この日付が気になって調べたら、この日は中国党執行部の第9位の地位にあった政府高官・周永康の失脚した日。『検察官の遺言』は、周永康事件に繋がる様々な悪事がモチーフになっている。
周永康は、公と民の癒着と腐敗、企業が権力者に女性を貢物として捧げるなどしていたなどの罪状で失脚した。もちろん、習近平政権の政敵一掃との見方もあるが、それにしても、それ以前には、政治運動以外で政府高官が逮捕された例はないという。
特筆したいのは、周永康をトップとすると、それに群がる手下、例えば金庫番と汚れ役だった劉漢。

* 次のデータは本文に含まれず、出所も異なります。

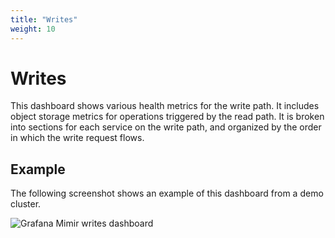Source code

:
 ```yaml
---
title: "Writes"
weight: 10
---
```


# Writes

This dashboard shows various health metrics for the write path.
It includes object storage metrics for operations triggered by the read path.
It is broken into sections for each service on the write path,
and organized by the order in which the write request flows.

## Example

The following screenshot shows an example of this dashboard from a demo cluster.

![Grafana Mimir writes dashboard](../../../../images/dashboards/mimir-writes.png)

殺人容疑も含めて死刑判決が下されたのだが、法廷で「私は貴人(おえらがた)のために仕事をしてきただけだ」と泣き叫んで、その姿は動画配信までされた。
本作のラストには、事件関係者が多く自殺や病死を遂げていると書かれているが、実際の周永漢事件でも、公安幹部や秘書の身内などが自殺や病死を遂げていて、口封じではないかと言われている。
筆者は、8月に中国に行くつもりだが、ビザを申請するのに、作家やジャーナリストはビザがおりにくいか理由を知らされずビザがおりない、と助言された。天安門広場の監視カメラの多さは今どうなっているだろうか。この目で確かめてきたいのだが、果たしてビザはおりるだろうか。